Kehf Suresi 54. Ayetinin Arapçası:
وَلَقَدْ صَرَّفْنَا ف۪ي هٰذَا الْقُرْاٰنِ لِلنَّاسِ مِنْ كُلِّ مَثَلٍۜ وَكَانَ الْاِنْسَانُ اَكْثَرَ شَيْءٍ جَدَلًا
Kehf Suresi 54. Ayetinin Meali (Anlamı):
Yemin olsun ki biz, bu Kur’an’da insanlar için gerekli her konuyu çeşitli üslup ve örneklerle açıkladık. Ne var ki insan, gerçekler karşısında kavga ve tartışmaya pek düşkündür.
Kehf Suresi 54. Ayetinin Tefsiri:
Cenâb-ı
Hak Kur’ân-ı Kerîm’de insanların ibret alarak doğru yolu bulmalarını sağlayacak
çeşitli konulardan, geçmiş ümmetlerin kıssalarından ve kalp gözlerini açacak
ilâhî kudret tecellilerinden örnekler vermiş, bu hususları değişik üsluplarla
tekrar tekrar açıklamıştır. Meselâ bu sûrede Ashâb-ı Kehf’in ibretli kıssasını,
bahçesi olan ve olmayan iki adamın hâlini, dünya hayatının durumunu, kıyâmet
sahnelerini ve şeytanın düşmanlığını dikkat çekici bir üslupla ve etkili
örneklerle izah etmektedir. Ancak insanın, özellikle inkârcı kimsenin çok
mücâdeleci bir yapısı vardır. Eğer o doğru yolu bulamazsa, daha çok bâtıl
tarafını tutarak hakka karşı düşmanlık ve mücâdele eder. Bu bakımdan kişi, daha
çok kendi nefsinin ayıplarıyla uğraşmalı, gösterişi ve cedeli terk etmeye
çalışmalıdır. Çünkü cedelin hedefi, başkasını kötülemek, ayıplamak ve onu
perişan etmektir. Bu ise olgun insanın değil, yırtıcı hayvanların
özelliklerindendir. Bu sebeple Resûl-i Ekrem (s.a.s.), haklı olduğu halde bile
cedeli, münakaşayı terk edene cennetin kenarında bir köşk verileceğini
müjdelemektedir. (Ebû Dâvûd, Edeb 7; Tirmizî, Birr 58)
Hz.
Ali (r.a.) anlatıyor:
Resûl-i
Ekrem (s.a.s.) bir seferinde gelip, ben ve eşim Fatıma içerde bulunuyorken
kapımızı çaldı ve: “Namaz kılmaz mısınız?” diye buyurdu. Ben: “Ey Allah’ın
Rasûlü! Canlarımız Allah’ın elindedir. O bizi kaldırmak isterse kaldırır” diye
karşılık verdim.

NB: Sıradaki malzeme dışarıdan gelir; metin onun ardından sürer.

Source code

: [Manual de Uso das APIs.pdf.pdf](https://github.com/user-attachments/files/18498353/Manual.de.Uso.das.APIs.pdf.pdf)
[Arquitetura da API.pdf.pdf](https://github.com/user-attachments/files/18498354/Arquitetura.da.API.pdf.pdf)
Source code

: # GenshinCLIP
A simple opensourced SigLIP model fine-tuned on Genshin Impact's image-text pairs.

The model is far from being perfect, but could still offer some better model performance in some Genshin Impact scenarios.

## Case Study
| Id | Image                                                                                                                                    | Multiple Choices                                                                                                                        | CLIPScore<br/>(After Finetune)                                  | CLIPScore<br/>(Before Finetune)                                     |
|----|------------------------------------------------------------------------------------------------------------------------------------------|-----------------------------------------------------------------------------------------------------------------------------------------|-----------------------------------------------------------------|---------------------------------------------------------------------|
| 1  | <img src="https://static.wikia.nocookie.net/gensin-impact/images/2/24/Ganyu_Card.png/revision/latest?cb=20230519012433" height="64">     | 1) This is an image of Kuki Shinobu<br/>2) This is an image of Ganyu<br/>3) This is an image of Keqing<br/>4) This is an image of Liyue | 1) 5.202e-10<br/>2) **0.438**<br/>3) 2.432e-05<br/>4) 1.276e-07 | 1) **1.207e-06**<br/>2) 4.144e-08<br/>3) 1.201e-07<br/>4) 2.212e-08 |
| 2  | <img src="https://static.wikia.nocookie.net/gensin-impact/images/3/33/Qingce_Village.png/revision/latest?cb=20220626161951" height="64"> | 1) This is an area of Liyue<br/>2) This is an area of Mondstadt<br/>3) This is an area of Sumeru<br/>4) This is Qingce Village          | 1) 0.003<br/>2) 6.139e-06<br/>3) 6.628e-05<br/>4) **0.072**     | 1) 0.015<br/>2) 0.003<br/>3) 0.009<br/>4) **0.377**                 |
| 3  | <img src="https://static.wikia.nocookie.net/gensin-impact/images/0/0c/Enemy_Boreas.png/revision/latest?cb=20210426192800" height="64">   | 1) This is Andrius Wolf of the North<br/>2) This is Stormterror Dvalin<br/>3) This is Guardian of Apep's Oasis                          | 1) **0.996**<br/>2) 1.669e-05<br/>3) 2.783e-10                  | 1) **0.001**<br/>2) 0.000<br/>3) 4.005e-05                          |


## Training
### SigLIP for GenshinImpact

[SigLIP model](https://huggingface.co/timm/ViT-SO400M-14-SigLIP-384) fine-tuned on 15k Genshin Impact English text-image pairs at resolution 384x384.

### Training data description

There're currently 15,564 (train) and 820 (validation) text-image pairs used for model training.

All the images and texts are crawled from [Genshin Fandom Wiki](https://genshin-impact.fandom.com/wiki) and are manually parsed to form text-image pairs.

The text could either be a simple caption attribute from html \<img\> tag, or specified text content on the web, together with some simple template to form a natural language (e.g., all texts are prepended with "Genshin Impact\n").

Bunu işiten Resûlullah (s.a.s.)’in elini baldırına vurarak: “Ne
var ki insan, gerçekler karşısında kavga ve tartışmaya pek düşkündür” (Kehf
18/54) buyruğunu okuyup, gittiğini duydum. (Buhârî, Teheccüd 5; Müslim,
Müsâfirin 206)
Bu
sebeple mü’min, saadete ermenin bir alâmeti olarak, kendisine amel kapısını
açmalı ve cedel kapısını kapamalıdır. Nitekim Mâruf-ı Kerhî şöyle derdi:
“Allah
bir kula hayır dilerse, önce ona amel kapısını açar; cidâl ve çekişme
kapılarını kapar. Bir kula da şer diledi mi, ona da amel kapılarını kapar;
cidâl ve çekişme kapısını açar.” (Velîler Ansiklopedisi, I, 236)
Cidâl
ve çekişme kapısını kapatıp ülfetin ve kaynaşmanın kapısını açmak için Hz.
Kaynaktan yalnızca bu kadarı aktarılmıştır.